面倒なので優秀な参謀を探します
魔法、チート、アクションはありません。
楽しんで頂けましたら嬉しいです。
「私の参謀になってくれませんか?」
「……今、何と仰いましたか?」
優雅にお茶を飲む、知的な雰囲気を漂わせている銀髪の美少年が、冷ややかな声で確実に聞こえたであろう言葉を聞き返した。
――二年前の事だった。
「はあぁぁぁぁ。……マジですかぁ」
鏡に映る自分の姿をみて、ため息が出た。
目の前に映る姿は、輝くようなブロンドのストレートヘアのハッキリした顔立ちの少女だった。いかにも性格はキツそうだ。
この世界は『乙女ゲーム』フォーチューンなんちゃら……
(あ、タイトル思い出せない)
の中なのだと理解できた。まあ、目の前の少女の顔に見覚えがあったから。
『せんぱ〜い。私、リアル彼氏できたんでぇ、このゲーム先輩にあげます。これで癒されて下さいねっ!』
と、職場の後輩から渡されたのだ。
感想を求められたので、渋々やってみた……その程度。全くやり込んで無いし、ざっくりストーリー、スチル、パッケージを見て大体の内容は分かった。
この姿は、パッケージの端に微妙に描かれていた悪役令嬢だろう。仕事上、人の顔の特徴を捉えるのは得意だ。

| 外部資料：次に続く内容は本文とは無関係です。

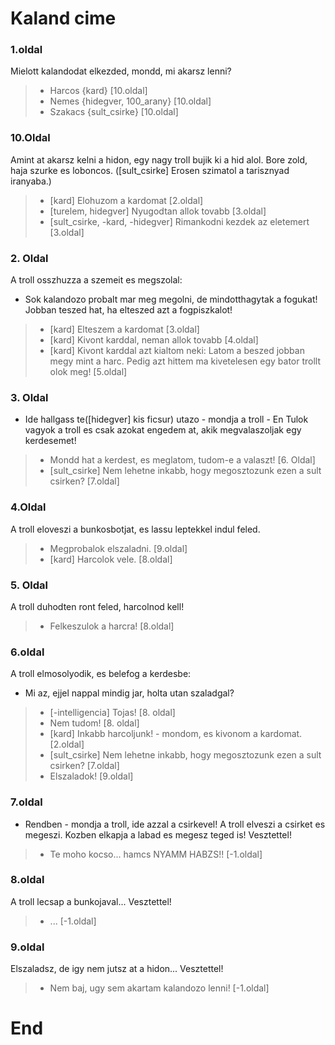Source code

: # Kaland cime

### 1.oldal
Mielott kalandodat elkezded, mondd, mi akarsz lenni?
> * Harcos {kard} [10.oldal]
> * Nemes {hidegver, 100_arany} [10.oldal]
> * Szakacs {sult_csirke} [10.oldal]

### 10.Oldal
Amint at akarsz kelni a hidon, egy nagy troll bujik ki a hid alol. Bore zold, haja szurke es loboncos. ([sult_csirke] Erosen szimatol a tarisznyad iranyaba.)
> * [kard] Elohuzom a kardomat [2.oldal]
> * [turelem, hidegver] Nyugodtan allok tovabb [3.oldal]
> * [sult_csirke, -kard, -hidegver] Rimankodni kezdek az eletemert [3.oldal]

### 2. Oldal
A troll osszhuzza a szemeit es megszolal:
- Sok kalandozo probalt mar meg megolni, de mindotthagytak a fogukat! Jobban teszed hat, ha elteszed azt a fogpiszkalot!
 > * [kard] Elteszem a kardomat [3.oldal]
 > * [kard] Kivont karddal, neman allok tovabb [4.oldal]
 > * [kard] Kivont karddal azt kialtom neki: Latom a beszed jobban megy mint a harc. Pedig azt hittem ma kivetelesen egy bator trollt olok meg! [5.oldal]

### 3. Oldal
- Ide hallgass te([hidegver] kis ficsur) utazo - mondja a troll - En Tulok vagyok a troll es csak azokat engedem at, akik megvalaszoljak egy kerdesemet!
> * Mondd hat a kerdest, es meglatom, tudom-e a valaszt! [6. Oldal]
> * [sult_csirke] Nem lehetne inkabb, hogy megosztozunk ezen a sult csirken? [7.oldal]

### 4.Oldal
A troll eloveszi a bunkosbotjat, es lassu leptekkel indul feled.
> * Megprobalok elszaladni. [9.oldal]
> * [kard] Harcolok vele. [8.oldal]

### 5. Oldal
A troll duhodten ront feled, harcolnod kell!
> * Felkeszulok a harcra! [8.oldal]

### 6.oldal
A troll elmosolyodik, es belefog a kerdesbe:
- Mi az, ejjel nappal mindig jar, holta utan szaladgal?
> * [-intelligencia] Tojas! [8. oldal]
> * Nem tudom! [8. oldal]
> * [kard] Inkabb harcoljunk! - mondom, es kivonom a kardomat. [2.oldal]
> * [sult_csirke] Nem lehetne inkabb, hogy megosztozunk ezen a sult csirken? [7.oldal]
> * Elszaladok! [9.oldal]

### 7.oldal
- Rendben - mondja a troll, ide azzal a csirkevel!
A troll elveszi a csirket es megeszi. Kozben elkapja a labad es megesz teged is! Vesztettel!
> * Te moho kocso... hamcs NYAMM HABZS!! [-1.oldal]

### 8.oldal
A troll lecsap a bunkojaval... Vesztettel!
> * ... [-1.oldal]

### 9.oldal
Elszaladsz, de igy nem jutsz at a hidon... Vesztettel!
> * Nem baj, ugy sem akartam kalandozo lenni! [-1.oldal]

# End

私は、基本的に物凄い面倒くさがりだ。本当なら、何もしないで引き籠もっていたい。
だけど、それは到底無理な話で――。
生きていく為には、仕事をしてお金を稼がなければならない。
で、資格も何も持っていない私は、化粧品の販売員をやっていた。対人関係が苦手なのに、何故かサービス業を選んでしまった。常にストレスMAX状態……待遇、給与、通勤だけを考え選んだ結果なので、自業自得なのだが。
(――転生? 私は死んだのか?)
道で酔っ払いに絡まれ、後輩を庇って突き飛ばされて車道に……ああ、車にはねられたのだ。
さて、死んでしまったのなら仕方ない。
問題は、これからだ。幸か不幸か、ここは冒険ファンタジーの世界ではなく、乙女ゲームの世界。そこまでハードでは無いが、悪役令嬢にはそれなりに最悪の結末が、何パターンも用意されていた筈だ。

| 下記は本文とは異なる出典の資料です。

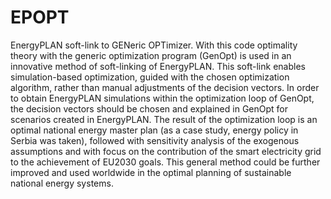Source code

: # EPOPT
EnergyPLAN soft-link to GENeric OPTimizer.
With this code optimality theory with the generic optimization program (GenOpt) is used in an innovative method of soft-linking of EnergyPLAN. This soft-link enables simulation-based optimization, guided with the chosen optimization algorithm, rather than manual adjustments of the decision vectors. In order to obtain EnergyPLAN simulations within the optimization loop of GenOpt, the decision vectors should be chosen and explained in GenOpt for scenarios created in EnergyPLAN. The result of the optimization loop is an optimal national energy master plan (as a case study, energy policy in Serbia was taken), followed with sensitivity analysis of the exogenous assumptions and with focus on the contribution of the smart electricity grid to the achievement of EU2030 goals. This general method could be further improved and used worldwide in the optimal planning of sustainable national energy systems.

(先ずは、現状を把握しなくちゃ。前世を思い出す前迄の記憶は……うん、あった)
クロエ・シャミヤール公爵令嬢、12歳。それが今の私。
ウィリアム・デルヴィーニュ王太子、12歳。婚約者。
この時点で、もう婚約済だった。……はぁぁ。
15歳になると、魔法学園に入学しイベントが発生する筈だ。ヒロインが、誰を攻略しようが構わない。私を巻き込まないでくれるなら。
べつに私は誰にも興味がないし。だからと言って、極刑や島流しは避けたい。願わくは、平民落ちして普通に暮らせるルートが良い。
取り敢えず、入学後はヒロインとの接触は避けて、余計な濡れ衣を着せられない様にしなくては。
(じゃあ……今、出来る事は?)
1.王妃教育を頑張って熟す。国政を学び、いずれ落ちる予定の市井についても把握する。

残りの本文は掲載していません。